Description of the task →
In the listing below, find the line holding "## Folder Structure" and the line holding "On the host". Write out those two lines and all lines between, exactly, and nothing more.

*** Opening of Data listing ***

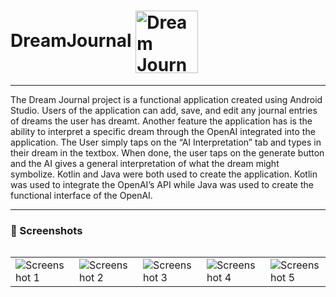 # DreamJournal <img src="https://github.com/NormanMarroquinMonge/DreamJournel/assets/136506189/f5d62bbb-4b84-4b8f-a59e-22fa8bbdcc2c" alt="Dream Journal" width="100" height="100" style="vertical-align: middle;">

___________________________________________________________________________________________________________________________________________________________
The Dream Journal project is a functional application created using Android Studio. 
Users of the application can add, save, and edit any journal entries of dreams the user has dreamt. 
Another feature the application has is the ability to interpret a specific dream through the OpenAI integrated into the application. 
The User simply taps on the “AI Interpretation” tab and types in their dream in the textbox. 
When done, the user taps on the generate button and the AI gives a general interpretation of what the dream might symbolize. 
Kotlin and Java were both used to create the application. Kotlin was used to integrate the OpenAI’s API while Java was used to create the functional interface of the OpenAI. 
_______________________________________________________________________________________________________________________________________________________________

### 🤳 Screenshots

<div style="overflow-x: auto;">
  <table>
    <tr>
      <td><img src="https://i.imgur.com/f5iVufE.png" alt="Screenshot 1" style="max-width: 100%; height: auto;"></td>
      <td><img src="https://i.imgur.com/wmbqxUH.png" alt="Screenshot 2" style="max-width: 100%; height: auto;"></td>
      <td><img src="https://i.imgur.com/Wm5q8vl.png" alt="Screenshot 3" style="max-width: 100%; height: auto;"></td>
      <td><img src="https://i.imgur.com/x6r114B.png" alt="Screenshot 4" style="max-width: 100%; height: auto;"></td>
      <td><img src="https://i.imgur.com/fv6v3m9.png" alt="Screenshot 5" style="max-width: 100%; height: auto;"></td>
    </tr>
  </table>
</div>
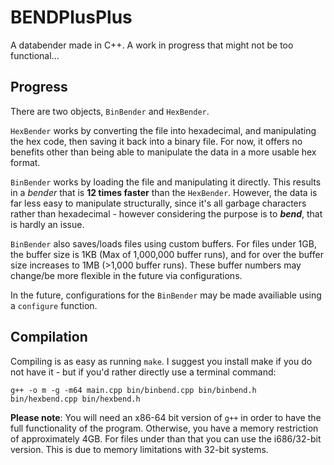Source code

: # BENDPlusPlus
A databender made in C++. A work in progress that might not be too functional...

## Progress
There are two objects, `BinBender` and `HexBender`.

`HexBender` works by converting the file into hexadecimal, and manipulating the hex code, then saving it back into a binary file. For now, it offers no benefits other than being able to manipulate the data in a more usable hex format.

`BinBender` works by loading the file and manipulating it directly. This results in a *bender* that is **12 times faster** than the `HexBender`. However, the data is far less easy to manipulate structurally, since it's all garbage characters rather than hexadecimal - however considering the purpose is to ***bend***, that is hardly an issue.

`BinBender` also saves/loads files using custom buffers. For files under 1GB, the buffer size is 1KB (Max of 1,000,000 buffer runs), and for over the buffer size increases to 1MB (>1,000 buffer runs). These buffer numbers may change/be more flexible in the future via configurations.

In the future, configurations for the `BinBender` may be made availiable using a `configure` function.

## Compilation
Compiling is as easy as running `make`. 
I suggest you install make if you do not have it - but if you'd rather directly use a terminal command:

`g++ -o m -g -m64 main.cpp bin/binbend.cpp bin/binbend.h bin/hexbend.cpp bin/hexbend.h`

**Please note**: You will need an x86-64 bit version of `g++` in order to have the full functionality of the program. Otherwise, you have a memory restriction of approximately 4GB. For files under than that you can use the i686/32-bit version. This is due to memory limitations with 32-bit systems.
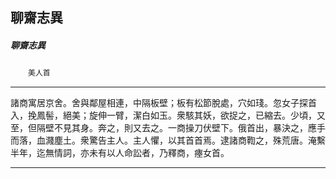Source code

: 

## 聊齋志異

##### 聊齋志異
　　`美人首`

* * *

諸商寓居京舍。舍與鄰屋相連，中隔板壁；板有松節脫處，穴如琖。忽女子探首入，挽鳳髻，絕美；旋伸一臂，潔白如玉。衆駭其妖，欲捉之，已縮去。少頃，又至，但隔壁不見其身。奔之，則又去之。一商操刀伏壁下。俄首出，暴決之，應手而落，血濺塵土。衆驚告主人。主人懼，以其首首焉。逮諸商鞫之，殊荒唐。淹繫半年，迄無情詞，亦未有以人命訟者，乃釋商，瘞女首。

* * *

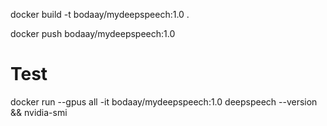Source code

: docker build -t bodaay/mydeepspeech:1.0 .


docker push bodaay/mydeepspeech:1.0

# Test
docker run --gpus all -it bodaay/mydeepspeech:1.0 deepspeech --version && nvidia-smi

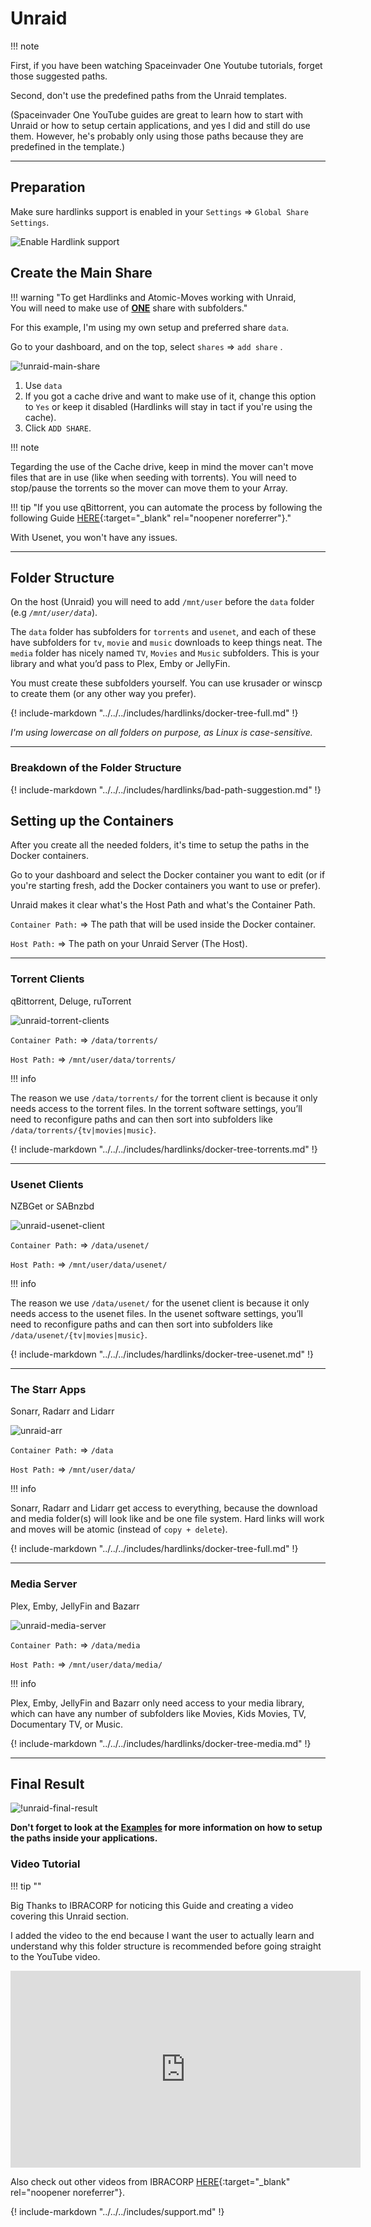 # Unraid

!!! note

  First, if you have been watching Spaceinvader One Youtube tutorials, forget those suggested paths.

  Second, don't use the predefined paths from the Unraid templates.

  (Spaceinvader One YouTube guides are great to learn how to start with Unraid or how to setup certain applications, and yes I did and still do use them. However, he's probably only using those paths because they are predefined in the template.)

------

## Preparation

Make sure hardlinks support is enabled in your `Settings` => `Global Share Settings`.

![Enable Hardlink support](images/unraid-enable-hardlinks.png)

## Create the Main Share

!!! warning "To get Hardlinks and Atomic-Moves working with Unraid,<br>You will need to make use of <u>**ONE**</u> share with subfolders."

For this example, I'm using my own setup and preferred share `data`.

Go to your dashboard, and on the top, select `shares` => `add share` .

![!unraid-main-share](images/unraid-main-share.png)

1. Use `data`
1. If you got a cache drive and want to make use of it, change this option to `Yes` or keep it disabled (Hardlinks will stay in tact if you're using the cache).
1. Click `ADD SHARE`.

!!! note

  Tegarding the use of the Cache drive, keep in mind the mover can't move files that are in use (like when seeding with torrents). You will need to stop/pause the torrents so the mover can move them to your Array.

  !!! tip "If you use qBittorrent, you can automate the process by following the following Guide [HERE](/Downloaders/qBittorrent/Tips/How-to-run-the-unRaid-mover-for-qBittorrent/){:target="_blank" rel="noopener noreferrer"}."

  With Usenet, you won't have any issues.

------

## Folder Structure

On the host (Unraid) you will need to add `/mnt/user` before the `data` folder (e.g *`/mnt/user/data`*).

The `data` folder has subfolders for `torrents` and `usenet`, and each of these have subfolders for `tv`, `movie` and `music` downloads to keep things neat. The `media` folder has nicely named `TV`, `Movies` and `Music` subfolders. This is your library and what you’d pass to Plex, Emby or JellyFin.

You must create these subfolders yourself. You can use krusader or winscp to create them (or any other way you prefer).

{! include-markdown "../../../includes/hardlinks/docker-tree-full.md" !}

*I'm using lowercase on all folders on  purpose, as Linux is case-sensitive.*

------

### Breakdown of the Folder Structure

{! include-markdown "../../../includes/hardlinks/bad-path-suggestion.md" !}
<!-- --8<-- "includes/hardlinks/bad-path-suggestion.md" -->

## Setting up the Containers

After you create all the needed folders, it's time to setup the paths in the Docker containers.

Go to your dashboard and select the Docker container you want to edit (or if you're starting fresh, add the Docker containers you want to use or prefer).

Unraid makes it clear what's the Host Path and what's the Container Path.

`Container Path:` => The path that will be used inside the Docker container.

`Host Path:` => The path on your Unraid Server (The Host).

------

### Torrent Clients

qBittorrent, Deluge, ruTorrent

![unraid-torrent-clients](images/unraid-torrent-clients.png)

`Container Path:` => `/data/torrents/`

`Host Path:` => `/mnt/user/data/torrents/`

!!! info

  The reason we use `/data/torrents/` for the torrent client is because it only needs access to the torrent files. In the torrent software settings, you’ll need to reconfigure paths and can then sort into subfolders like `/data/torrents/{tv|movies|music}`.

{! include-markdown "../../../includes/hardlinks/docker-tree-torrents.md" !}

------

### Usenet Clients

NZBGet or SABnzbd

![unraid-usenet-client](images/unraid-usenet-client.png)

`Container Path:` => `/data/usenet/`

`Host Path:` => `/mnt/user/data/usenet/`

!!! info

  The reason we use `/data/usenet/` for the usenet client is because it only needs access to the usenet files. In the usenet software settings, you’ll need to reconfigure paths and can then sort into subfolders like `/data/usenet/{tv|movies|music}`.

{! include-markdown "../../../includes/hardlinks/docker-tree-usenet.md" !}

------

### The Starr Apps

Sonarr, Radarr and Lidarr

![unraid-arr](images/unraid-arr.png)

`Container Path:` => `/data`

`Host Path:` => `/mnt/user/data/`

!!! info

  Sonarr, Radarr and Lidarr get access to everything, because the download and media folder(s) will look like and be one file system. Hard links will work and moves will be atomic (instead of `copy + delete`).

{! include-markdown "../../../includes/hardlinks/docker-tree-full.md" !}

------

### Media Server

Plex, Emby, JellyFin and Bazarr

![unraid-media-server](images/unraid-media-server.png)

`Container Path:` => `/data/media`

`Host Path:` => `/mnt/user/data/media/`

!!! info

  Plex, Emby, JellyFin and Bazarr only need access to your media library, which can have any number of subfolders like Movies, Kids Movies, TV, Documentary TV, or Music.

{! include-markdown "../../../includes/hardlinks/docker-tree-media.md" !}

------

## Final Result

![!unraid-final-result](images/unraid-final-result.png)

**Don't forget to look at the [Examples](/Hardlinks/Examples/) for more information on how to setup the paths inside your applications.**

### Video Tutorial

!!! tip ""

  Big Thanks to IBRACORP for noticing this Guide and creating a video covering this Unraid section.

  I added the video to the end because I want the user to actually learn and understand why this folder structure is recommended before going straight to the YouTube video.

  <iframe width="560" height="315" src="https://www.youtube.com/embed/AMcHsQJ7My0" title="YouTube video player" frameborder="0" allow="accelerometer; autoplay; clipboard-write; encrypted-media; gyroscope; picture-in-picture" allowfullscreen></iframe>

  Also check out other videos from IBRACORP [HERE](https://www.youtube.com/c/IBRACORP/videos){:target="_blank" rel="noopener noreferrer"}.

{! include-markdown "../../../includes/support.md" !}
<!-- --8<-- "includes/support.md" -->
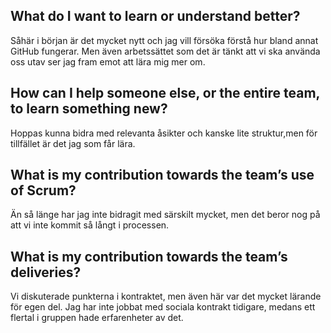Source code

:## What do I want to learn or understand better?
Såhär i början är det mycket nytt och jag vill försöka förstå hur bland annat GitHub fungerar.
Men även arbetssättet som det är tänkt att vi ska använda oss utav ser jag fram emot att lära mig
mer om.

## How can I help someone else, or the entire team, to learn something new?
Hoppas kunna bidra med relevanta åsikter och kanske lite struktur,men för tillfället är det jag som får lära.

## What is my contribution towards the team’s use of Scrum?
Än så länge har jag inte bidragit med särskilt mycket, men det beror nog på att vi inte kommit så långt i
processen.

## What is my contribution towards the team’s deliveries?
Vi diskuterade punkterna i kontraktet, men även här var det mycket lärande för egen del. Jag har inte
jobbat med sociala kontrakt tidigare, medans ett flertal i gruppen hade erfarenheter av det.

*** Close of Data listing ***

Expected output →
## Folder Structure

On the host (Unraid) you will need to add `/mnt/user` before the `data` folder (e.g *`/mnt/user/data`*).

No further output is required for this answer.